In perhaps the most interesting part of the Court's decision, Justice Breyer writes separately, joined in part by Justice Scalia, to set forth the "substantial agreement among many Members of the Court on many of the fundamental issues of patent law raised by this case" (emphasis in original). These include:
• First, "although the test of §101 is broad, it is not without limit," citing Chakrabarty, Benson, and Diehr.
• Second, the "machine-or-transformation" test "has repeatedly helped the Court to determine what is 'a patentable process.'"
• Third, while the "machine-or-transformation" test "has always been a 'useful and important clue,' it has never been the 'sole test' for determining patentability." It is rather "an important example of how a court can determine patentability under 101"; the Federal Circuit's mistake was in treating it as the "exclusive test" (emphases in original).
• Fourth, "although the machine-or-transformation test is not the only test for patentability, this by no means indicates that anything which produces a "useful, concrete and tangible result' . . . is patentable." Indeed, Justice Breyer states that insofar as the Federal Circuit repudiated that standard from State Street, "nothing in today's decision should be taken as disapproving of that determination."

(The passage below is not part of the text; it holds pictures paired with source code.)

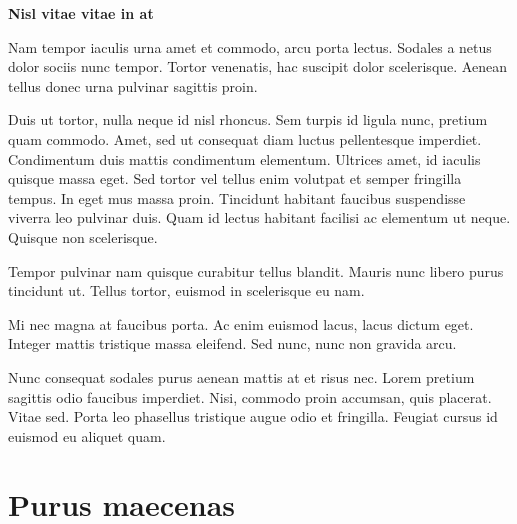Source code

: \documentclass[
]{HyperedReport}
\begin{document}

\begin{fullwidth} %
		{\ttfamily\fontsize{16pt}{22.4pt}\selectfont\bfseries Nisl vitae vitae in at\par}
	\endminipage
	\hfill %
		\vspace{-\baselineskip-8pt} %
		Nam tempor iaculis urna amet et commodo, arcu porta lectus. Sodales a netus dolor sociis nunc tempor. Tortor venenatis, hac suscipit dolor scelerisque. Aenean tellus donec urna pulvinar sagittis proin.
		
		Duis ut tortor, nulla neque id nisl rhoncus. Sem turpis id ligula nunc, pretium quam commodo. Amet, sed ut consequat diam luctus pellentesque imperdiet. Condimentum duis mattis condimentum elementum. Ultrices amet, id iaculis quisque massa eget. Sed tortor vel tellus enim volutpat et semper fringilla tempus. In eget mus massa proin. Tincidunt habitant faucibus suspendisse viverra leo pulvinar duis. Quam id lectus habitant facilisi ac elementum ut neque. Quisque non scelerisque.
	
		Tempor pulvinar nam quisque curabitur tellus blandit. Mauris nunc libero purus tincidunt ut. Tellus tortor, euismod in scelerisque eu nam.
		
		Mi nec magna at faucibus porta. Ac enim euismod lacus, lacus dictum eget. Integer mattis tristique massa eleifend. Sed nunc, nunc non gravida arcu.
		
		Nunc consequat sodales purus aenean mattis at et risus nec. Lorem pretium sagittis odio faucibus imperdiet. Nisi, commodo proin accumsan, quis placerat. Vitae sed. Porta leo phasellus tristique augue odio et fringilla. Feugiat cursus id euismod eu aliquet quam.
	\endminipage
\end{fullwidth}

\newpage


\section{Purus maecenas}
\end{document}
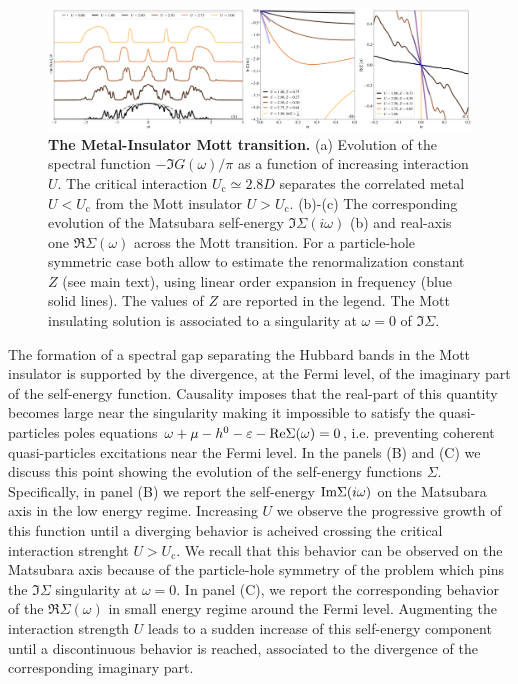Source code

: \documentclass[edipack2.tex]{subfiles}
\begin{document}
\begin{figure}[t!]
  \includegraphics[width=\linewidth]{figures/figBethe.pdf}
    \caption{\label{figEx1}%
      \textbf{The Metal-Insulator Mott transition.}
      (a) Evolution of the spectral function $-\Im{G}(\omega)/\pi$ as
      a function of increasing interaction $U$. The critical
      interaction $U_\mathrm{c}\simeq 2.8D$ separates the correlated metal $U<U_\mathrm{c}$ from
      the Mott insulator $U>U_\mathrm{c}$.
      (b)-(c) The corresponding evolution of the Matsubara self-energy
      $\Im\Sigma(i\omega)$ (b) and
      real-axis one $\Re\Sigma(\omega)$ across the Mott
      transition. For a particle-hole symmetric case both allow to
      estimate the renormalization constant $Z$ (see main text), using
      linear order expansion in frequency (blue solid lines). The
      values of $Z$ are reported in the legend.
      The Mott insulating solution is associated to a singularity at
      $\omega=0$ of $\Im\Sigma$. 
        }
\end{figure}

The formation of a spectral gap separating the Hubbard bands in the
Mott insulator is supported by the divergence, at the Fermi level, of the imaginary part of
the self-energy function. Causality imposes that the real-part of
this quantity becomes large near the singularity making it impossible
to satisfy the quasi-particles poles equations
$\omega+\mu-h^0-\varepsilon-{\rm Re}{\Sigma}(\omega)=0$, i.e. preventing coherent
quasi-particles excitations near the Fermi level. 
In the panels (B) and (C) we discuss this point  showing the evolution
of the self-energy functions $\Sigma$.
Specifically, in panel (B) we report the self-energy ${\rm Im}\Sigma(i\omega)$
on the Matsubara axis in the low energy regime. Increasing $U$
we observe the progressive growth of this function until a
diverging behavior is acheived crossing the critical interaction
strenght $U>U_\mathrm{c}$.
We recall that this behavior can be observed on the Matsubara axis
because of the particle-hole symmetry of the problem which pins the
$\Im{\Sigma}$ singularity at $\omega=0$.
In panel (C), we report the corresponding behavior of the
$\Re{\Sigma}(\omega)$ in small energy regime around the Fermi
level. Augmenting the interaction strength $U$ leads to a sudden
increase of this self-energy component until a discontinuous behavior
is reached, associated to the divergence of the corresponding
imaginary part.   
\end{document}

With these insights in mind, it is clear that the Court as currently constructed will continue to apply a patent-limiting approach to these types of questions. It is equally evident that the Court is not inclined to make sweeping pronouncements or establish bright-line tests on patenting matters, preferring to take a case-by-case approach to developments in this area and to restrict the Federal Circuit when it strays from this path.
Bilski v. Kappos (2010)
Opinion of the Court by Justice Kennedy, joined in full by Chief Justice Roberts and Justices Thomas and Alito and in part by Justice Scalia;
Opinion concurring in the judgment by Justice Stevens, joined by Justices Ginsberg, Breyer, and Sotomayor;
Opinion concurring in the judgment by Justice Breyer, joined in part by Justice Scalia.